[Input Boundary: Start]

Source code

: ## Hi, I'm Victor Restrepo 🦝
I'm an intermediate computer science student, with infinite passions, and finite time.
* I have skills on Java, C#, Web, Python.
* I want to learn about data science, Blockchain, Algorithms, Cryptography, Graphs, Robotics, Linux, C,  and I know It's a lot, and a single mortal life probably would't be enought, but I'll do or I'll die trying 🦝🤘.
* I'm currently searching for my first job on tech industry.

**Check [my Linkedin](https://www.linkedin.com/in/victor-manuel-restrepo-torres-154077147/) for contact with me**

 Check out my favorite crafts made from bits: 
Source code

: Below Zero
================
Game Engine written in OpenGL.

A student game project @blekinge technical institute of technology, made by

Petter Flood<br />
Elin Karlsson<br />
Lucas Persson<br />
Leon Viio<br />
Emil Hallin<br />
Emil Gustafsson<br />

[Input Boundary: End]

[Prompt]
Copy all the entries exactly.

[Response area]
Source code

: ## Hi, I'm Victor Restrepo 🦝
I'm an intermediate computer science student, with infinite passions, and finite time.
* I have skills on Java, C#, Web, Python.
* I want to learn about data science, Blockchain, Algorithms, Cryptography, Graphs, Robotics, Linux, C,  and I know It's a lot, and a single mortal life probably would't be enought, but I'll do or I'll die trying 🦝🤘.
* I'm currently searching for my first job on tech industry.

**Check [my Linkedin](https://www.linkedin.com/in/victor-manuel-restrepo-torres-154077147/) for contact with me**

 Check out my favorite crafts made from bits: 
Source code

: Below Zero
================
Game Engine written in OpenGL.

A student game project @blekinge technical institute of technology, made by

Petter Flood<br />
Elin Karlsson<br />
Lucas Persson<br />
Leon Viio<br />
Emil Hallin<br />
Emil Gustafsson<br />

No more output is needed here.